Having wrongly interpreted the reference to PPP in one of the categories to mean that the remaining categories are meant to cover only Government projects, I am now afraid that there may have been much lawyerly deceit in the formulation of the amending ordinances and bills. I would request the readers knowledgeable in interpretation of such legislation to clarify the issue.
Exempted Categories cover all of the public purposes
Reading the list of exempted categories along with the list of public purposes in the original Act of 2013, one gets the distinct impression that these five categories are so drafted as to cover, in a compact manner, every one of the public purposes defined there. So the amendments in reality do not create an exemption for some limited purposes, but give the appropriate Governments a blanket right to exempt any acquisition whatsoever from the operations of the provisions of consent, social impact assessment and safeguarding of food security.

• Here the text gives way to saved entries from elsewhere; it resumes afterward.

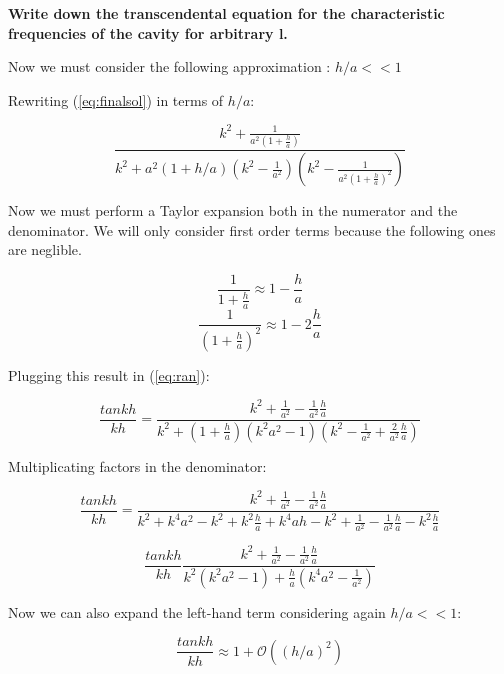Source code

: \documentclass[a4paper,12pt]{article}
\begin{document}
\textbf{Write down the transcendental equation for the characteristic frequencies of the
cavity for arbitrary l.}

Now we must consider the following approximation : $ h/a << 1$

Rewriting (\ref{eq:finalsol}) in terms of $h/a$: 

\begin{equation}
\frac{k^2 + \frac{1}{a^2(1+\frac{h}{a})}}{k^2+a^2(1+h/a)(k^2-\frac{1}{a^2}) \left( k^2 - \frac{1}{a^2(1 + \frac{h}{a})^2}\right)}
\label{eq:ran}
\end{equation}

Now we must perform a Taylor expansion both in the numerator and the denominator. We will only consider first order terms because the following ones are neglible. 

\begin{equation}
\frac{1}{1+\frac{h}{a}} \approx 1 - \frac{h}{a}
\label{eq:taylor}
\end{equation}
\begin{equation}
\frac{1}{(1+\frac{h}{a})^2} \approx	 1 - 2  \frac{h}{a}
\label{eq:taylorsquare} 
\end{equation}

Plugging this result in (\ref{eq:ran}): 

\begin{equation}
\frac{tan kh}{kh} = \frac{k^2 + \frac{1}{a^2} - \frac{1}{a^2} \frac{h}{a}}{k^2 + (1+ \frac{h}{a})(k^2a^2 - 1)(k^2 - \frac{1}{a^2} + \frac{2}{a^2}\frac{h}{a})}
\end{equation}

Multiplicating factors in the denominator: 

\begin{equation}
\frac{tan kh}{kh} = \frac{k^2 + \frac{1}{a^2} - \frac{1}{a^2} \frac{h}{a}}{k^2 + k^4a^2 -k^2 + k^2 \frac{h}{a} + k^4ah - k^2 + \frac{1}{a^2}
- \frac{1}{a^2} \frac{h}{a} - k^2 \frac{h}{a}}
\end{equation}

\begin{equation}
\frac{tankh}{kh}\frac{k^2 + \frac{1}{a^2} - \frac{1}{a^2} \frac{h}{a}}{k^2(k^2a^2-1) + \frac{h}{a}(k^4a^2 -\frac{1}{a^2})}
\end{equation}

Now we can also expand the left-hand term considering again $h/a <<1$: 

\begin{equation}
\frac{tan kh}{kh} \approx 1 + \mathcal{O}((h/a)^2)
\end{equation}
\end{document}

Exempted categories probably expand the list of public purposes
The five specified categories can even be read in a way so as to expand the list of public purposes defined in the Act of 2013. The most striking example of this is the attempted inclusion of private hospitals and educational institutions, etc., in the list of public purposes. The Act of 2013 specifically excluded private hospitals, private educations institutions and private hotels from the definition of public purposes for which land might be acquired. The ordinance explicitly deleted this specific exclusion in the case of private hospitals and private educational institutions. An early version of the ordinance, as reported in the press, even deleted the exclusion of private hotels; but the final ordinance avoided it, though it could be read into it as part of “social infrastructure” which was mentioned as part of the fifth exempted category in the ordinance. In the bill as passed by the Lok Sabha, the amendment in favour of private hospitals and educational institutions has been withdrawn and specific mention of social infrastructure has also been removed. But the bill retains “infrastructure projects” as one of the exempted categories without defining “infrastructure”. In the Act of 2013, “infrastructure” is defined to include all activities or items listed in a specified notification of the Government of India; that notification covers social infrastructure including educational institutions, hospitals and high-end hotels. This is the reason why the Act specifically excluded these three from its list of public purposes. From the language of the amending bill, it is not clear whether these categories of projects, which the government originally intended to include, have been excluded or not.
I mention all these complicated details to underline that from the changing legalistic language being used, it seems that the Government does intend to expand the scope of public purpose defined in the Act of 2013. And the manner in which the fifth exempted category has been defined perhaps implies that private hospitals, private educational institutions and private hotels have become part of the exempted categories of public purposes as part of “infrastructure”.
Whatever the merits or demerits of the proposed amendments, the Government must redraft these in a transparent manner so that the objectives and the intentions become absolutely clear and no one is unnecessarily put through a lawyerly maze. It would then be much easier to discuss and debate the pros and cons of the proposed amendments.